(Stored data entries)
>>>>>
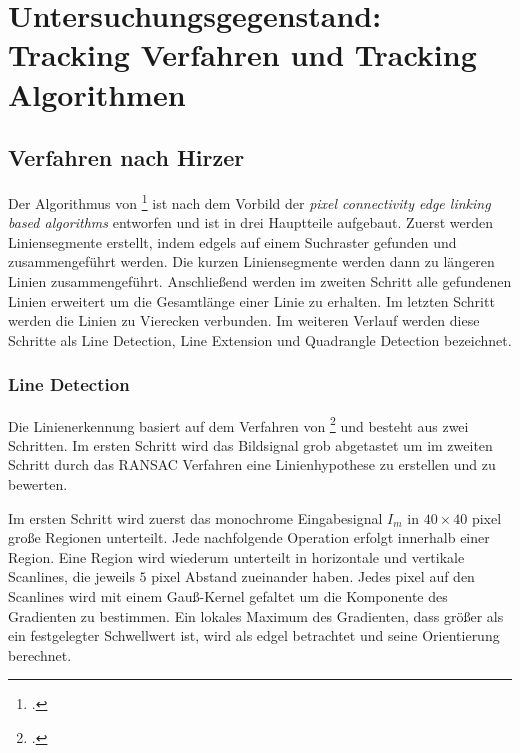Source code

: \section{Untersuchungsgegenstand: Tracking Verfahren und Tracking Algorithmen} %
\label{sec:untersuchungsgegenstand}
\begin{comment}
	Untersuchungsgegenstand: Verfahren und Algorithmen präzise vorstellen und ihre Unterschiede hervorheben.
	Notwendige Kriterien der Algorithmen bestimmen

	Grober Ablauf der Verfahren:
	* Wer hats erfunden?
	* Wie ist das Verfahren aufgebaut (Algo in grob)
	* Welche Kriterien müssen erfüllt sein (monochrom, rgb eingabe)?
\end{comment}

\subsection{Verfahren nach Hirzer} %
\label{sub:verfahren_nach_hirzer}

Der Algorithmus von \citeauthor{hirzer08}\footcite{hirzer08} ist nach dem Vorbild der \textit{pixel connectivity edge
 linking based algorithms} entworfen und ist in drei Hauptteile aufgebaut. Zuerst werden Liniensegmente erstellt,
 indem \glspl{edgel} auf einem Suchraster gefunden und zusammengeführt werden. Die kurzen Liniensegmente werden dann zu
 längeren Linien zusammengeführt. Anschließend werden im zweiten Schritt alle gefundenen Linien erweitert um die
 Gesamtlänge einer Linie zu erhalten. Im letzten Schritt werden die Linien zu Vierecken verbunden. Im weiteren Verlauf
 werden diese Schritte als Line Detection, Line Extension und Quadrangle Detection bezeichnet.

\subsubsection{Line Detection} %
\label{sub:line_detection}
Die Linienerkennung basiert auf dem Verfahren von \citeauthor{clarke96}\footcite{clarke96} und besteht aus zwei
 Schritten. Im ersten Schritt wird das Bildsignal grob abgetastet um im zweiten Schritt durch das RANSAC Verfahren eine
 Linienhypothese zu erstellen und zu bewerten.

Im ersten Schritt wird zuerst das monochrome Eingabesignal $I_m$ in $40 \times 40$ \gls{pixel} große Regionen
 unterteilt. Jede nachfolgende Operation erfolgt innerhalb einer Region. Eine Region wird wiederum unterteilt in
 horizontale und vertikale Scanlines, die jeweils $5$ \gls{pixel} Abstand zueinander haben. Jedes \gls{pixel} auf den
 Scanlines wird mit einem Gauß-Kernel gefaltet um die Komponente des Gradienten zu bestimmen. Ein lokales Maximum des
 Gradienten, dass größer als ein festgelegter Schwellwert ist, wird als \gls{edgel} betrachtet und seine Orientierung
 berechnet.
<<<<<
=== ASSIGNMENT ===
Would you write out each entry word for word and omit the images?

=== SOLUTION TO THE EXERCISE ===
Source code

: \section{Untersuchungsgegenstand: Tracking Verfahren und Tracking Algorithmen} %
\label{sec:untersuchungsgegenstand}
\begin{comment}
	Untersuchungsgegenstand: Verfahren und Algorithmen präzise vorstellen und ihre Unterschiede hervorheben.
	Notwendige Kriterien der Algorithmen bestimmen

	Grober Ablauf der Verfahren:
	* Wer hats erfunden?
	* Wie ist das Verfahren aufgebaut (Algo in grob)
	* Welche Kriterien müssen erfüllt sein (monochrom, rgb eingabe)?
\end{comment}

\subsection{Verfahren nach Hirzer} %
\label{sub:verfahren_nach_hirzer}

Der Algorithmus von \citeauthor{hirzer08}\footcite{hirzer08} ist nach dem Vorbild der \textit{pixel connectivity edge
 linking based algorithms} entworfen und ist in drei Hauptteile aufgebaut. Zuerst werden Liniensegmente erstellt,
 indem \glspl{edgel} auf einem Suchraster gefunden und zusammengeführt werden. Die kurzen Liniensegmente werden dann zu
 längeren Linien zusammengeführt. Anschließend werden im zweiten Schritt alle gefundenen Linien erweitert um die
 Gesamtlänge einer Linie zu erhalten. Im letzten Schritt werden die Linien zu Vierecken verbunden. Im weiteren Verlauf
 werden diese Schritte als Line Detection, Line Extension und Quadrangle Detection bezeichnet.

\subsubsection{Line Detection} %
\label{sub:line_detection}
Die Linienerkennung basiert auf dem Verfahren von \citeauthor{clarke96}\footcite{clarke96} und besteht aus zwei
 Schritten. Im ersten Schritt wird das Bildsignal grob abgetastet um im zweiten Schritt durch das RANSAC Verfahren eine
 Linienhypothese zu erstellen und zu bewerten.

Im ersten Schritt wird zuerst das monochrome Eingabesignal $I_m$ in $40 \times 40$ \gls{pixel} große Regionen
 unterteilt. Jede nachfolgende Operation erfolgt innerhalb einer Region. Eine Region wird wiederum unterteilt in
 horizontale und vertikale Scanlines, die jeweils $5$ \gls{pixel} Abstand zueinander haben. Jedes \gls{pixel} auf den
 Scanlines wird mit einem Gauß-Kernel gefaltet um die Komponente des Gradienten zu bestimmen. Ein lokales Maximum des
 Gradienten, dass größer als ein festgelegter Schwellwert ist, wird als \gls{edgel} betrachtet und seine Orientierung
 berechnet.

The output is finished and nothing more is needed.